Fotos: Ricardo Luis Acebal
Antes de que aparecieran
por Abya Yala los señores de Castilla con Dios nuestro señor, Jesús y su mamá
María, el mes de agosto no era mes ni se llamaba agosto. Nuestros tatarabuelos
aborígenes, que cultivaban la tierra y regaban con técnicas (como por ejemplo
los "sukakollus" aymaras) largamente más
eficaces que las que traían los escasos "ingenieros" que venían en los barcos
europeos, sabían que en ese tiempo (que después los conquistadores les
impondrían llamar agosto) había que preparar la tierra para roturarla y después
sembrarla.
Respetuosos como eran de
la Madre Tierra (Pacha Mama, Pacha Tayka, etc.) acostumbraban homenajearla
("mimarla" si se prefiere) con una ceremonia a la que llamaban Corpachada.
Al hacer un hoyo en la
tierra (un pozo) y depositar
amorosamente en él alimentos y chicha de maíz, le pedían permiso
para después ararla y arrojar las semillas que habrían de germinar y
convertirse en hermosas plantas de maíz, de quinoa y otros vegetales alimenticios
de estos lugares del mundo.
En esos tiempos la muerte era solo un momento integrante de la vida
y Wirakocha (el gran creador de todo
lo natural, ser superior al que no se lo
graficaba, igual que a Pachamama) no estaba en ningún "cielo" sino entre
todas las criaturas vivientes.
Ese ordenamiento funcionó
hasta que aparecieron los portadores del terror a la muerte, los que imponían
el "temor de Dios", los que decían que su majestad el rey dialogaba
directamente con Dios y por lo tanto había que obedecerle (y sobre todo
temerle) como a Dios.
Y aquél que no quisiera
someterse a las nuevas leyes de absoluta obediencia a los hombres de sotana y a
su majestad poniéndose de rodillas ante los capataces y las imágenes "sagradas"
se le hacía sentir el rigor del látigo y/o del resolutivo palo que emitía fuego
y un plomo que convertía a la vida en muerte.
El porqué de que los miles
de hombres y mujeres de Abya Yala hayan podido ser dominados por un puñado de
arcabuceros que invadieron estas tierras atraídos por las noticias de
yacimientos de oro y plata da para un artículo específico que en cierto modo
excedería la razón de la presente nota, pero sugiero ver la película de Jorge
Falcone "Hombre bebiendo luz" (acerca de Rodolfo Kusch) en la que el amauta Maidana da una explicación clara
y concisa sobre la situación que atravesaba el territorio que ahora conocemos
como Perú y un desgobierno de los "Incas" que facilitó el comienzo de ese
tiempo de oscuridad y dolor.
A propósito de ese
concepto de Maidana y sobre todo en este Siglo 21 en que América está queriendo
volver a aquél esplendor perdido desde 1492, sería bueno recordar la sentencia
de Martín Fierro: "los hermanos sean unidos/porque esa es la ley
primera./Tengan unión verdadera/ en cualquier tiempo que sea./ Porque si entre
ellos pelean/ los devoran los de afuera."
Lo que a partir de la conquista
se llamó mes de agosto fue un tiempo de recelos, de temores, de anuncios de
muerte.

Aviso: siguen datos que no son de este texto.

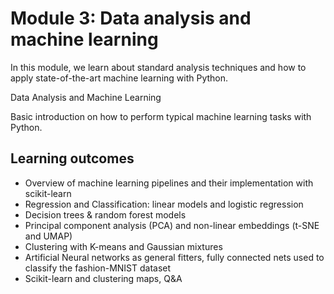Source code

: # Module 3: Data analysis and machine learning

In this module, we learn about standard analysis techniques and how to apply state-of-the-art machine learning with Python.

Data Analysis and Machine Learning

Basic introduction on how to perform typical machine learning tasks with Python.

## Learning outcomes
- Overview of machine learning pipelines and their implementation with scikit-learn
- Regression and Classification: linear models and logistic regression
- Decision trees & random forest models
- Principal component analysis (PCA) and non-linear embeddings (t-SNE and UMAP)
- Clustering with K-means and Gaussian mixtures
- Artificial Neural networks as general fitters, fully connected nets used to classify the fashion-MNIST dataset
- Scikit-learn and clustering maps, Q&A
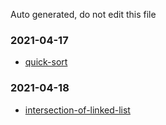 Auto generated, do not edit this file 

### 2021-04-17
- [quick-sort](https://github.com/SmartKeyerror/Snorlax/blob/master/daily-attendance/algorithm/2021-04-17-quick-sort.cpp)

### 2021-04-18
- [intersection-of-linked-list](https://github.com/SmartKeyerror/Snorlax/blob/master/daily-attendance/algorithm/2021-04-18-intersection-of-linked-list.cpp)

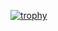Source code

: 

[![trophy](https://github-profile-trophy.vercel.app/DojoSoMope=ryo-ma&theme=gruvbox&no-bg=false)](https://github.com/ryo-ma/github-profile-trophy)
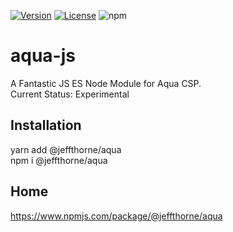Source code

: 
[![Version](https://badgen.net/npm/v/@jeffthorne/aqua)](https://badgen.net/npm/v/@jeffthorne/aqua)
[![License](https://badgen.net/npm/license/@jeffthorne/aqua)](https://badgen.net/npm/license/@jeffthorne/aqua)
![npm](https://img.shields.io/npm/dm/@jeffthorne/aqua)


aqua-js
====

A Fantastic JS ES Node Module for Aqua CSP.<br/>
Current Status: Experimental

## Installation
yarn add @jeffthorne/aqua<br/>
npm i @jeffthorne/aqua

## Home
https://www.npmjs.com/package/@jeffthorne/aqua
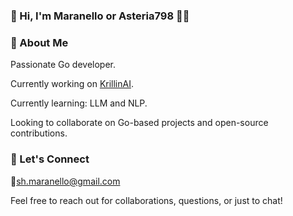 ### 👋 Hi, I'm Maranello or Asteria798 👨‍💻

### 🚀 About Me
Passionate Go developer.

Currently working on [KrillinAI](https://github.com/krillinai/KrillinAI).

Currently learning: LLM and NLP.

Looking to collaborate on Go-based projects and open-source contributions.

### 💬 Let's Connect
📧sh.maranello@gmail.com

Feel free to reach out for collaborations, questions, or just to chat!
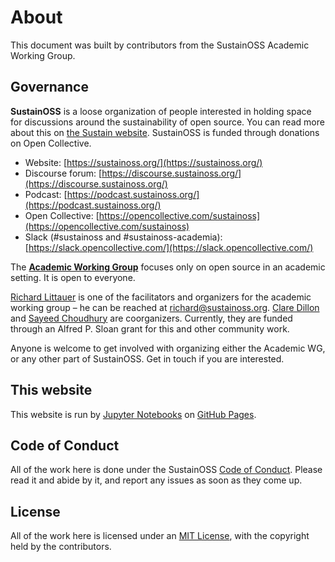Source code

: # About

This document was built by contributors from the SustainOSS Academic Working Group.

## Governance

**SustainOSS** is a loose organization of people interested in holding space for discussions around the sustainability of open source. You can read more about this on [the Sustain website](https://sustainoss.org/). SustainOSS is funded through donations on Open Collective.

- Website: [https://sustainoss.org/](https://sustainoss.org/)
- Discourse forum: [https://discourse.sustainoss.org/](https://discourse.sustainoss.org/)
- Podcast: [https://podcast.sustainoss.org/](https://podcast.sustainoss.org/)
- Open Collective: [https://opencollective.com/sustainoss](https://opencollective.com/sustainoss)
- Slack (#sustainoss and #sustainoss-academia): [https://slack.opencollective.com/](https://slack.opencollective.com/)

The [**Academic Working Group**](https://sustainoss.org/working-groups/academic-projects/) focuses only on open source in an academic setting. It is open to everyone.

[Richard Littauer](https://burntfen.com) is one of the facilitators and organizers for the academic working group – he can be reached at [richard@sustainoss.org](mailto:richard@sustainoss.org). [Clare Dillon](https://ie.linkedin.com/in/claredillon) and [Sayeed Choudhury](https://www.linkedin.com/in/sayeed-choudhury-4184015/) are coorganizers. Currently, they are funded through an Alfred P. Sloan grant for this and other community work.

Anyone is welcome to get involved with organizing either the Academic WG, or any other part of SustainOSS. Get in touch if you are interested.

## This website

This website is run by [Jupyter Notebooks](https://jupyterbook.org/en/stable/) on [GitHub Pages](https://pages.github.com/).

## Code of Conduct

All of the work here is done under the SustainOSS [Code of Conduct](https://sustainoss.org/code-of-conduct/). Please read it and abide by it, and report any issues as soon as they come up.

## License

All of the work here is licensed under an [MIT License](./LICENSE), with the copyright held by the contributors.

Fueron los conquistadores quienes impusieron la aversión a este mes,
que todavía dura y se materializa (entre tantas otras cosas) con dichos como
"julio los prepara y agosto se los lleva" o que hay que saumar con inciensos
"católicos" las casas y ofrecerle rezos (también católicos) a los muertos y
hasta se impuso una fiesta religiosa los 15 de agosto en plena Puna Jujeña que
consiste en homenajear a la Virgen María con una corrida de toros.
La mescolanza cultural que
provocó la conquista por medio del terror impuso también la figura de Satanás,
que no por casualidad "vive en cuevas bajo la tierra". Por lo tanto hurgar la
tierra y darle de comer y beber es homenajear "al diablo".
Las bebidas de alta
graduación alcohólica también hicieron estragos entre nuestros paisas…
Vuelvo a agosto: antes de la conquista tiempode preparación espiritual de la tierra
para después roturarla y sembrarla. Después
de la conquista: mes nefasto, lleno de acechanzas y con la parca muy
activa.
Es cierto que está en el
medio del invierno, que en la Puna y en los cerros el clima es muy riguroso en
ese tiempo. Pero también es cierto que antes de la conquista nuestros paisas se
alimentaban bien, no trabajaban esclavizados de sol a sol para hacerle rendir
las tierras a marqueses ni duques ni morían de silicosis o tuberculosos penetrando los cerros por galerías mineras.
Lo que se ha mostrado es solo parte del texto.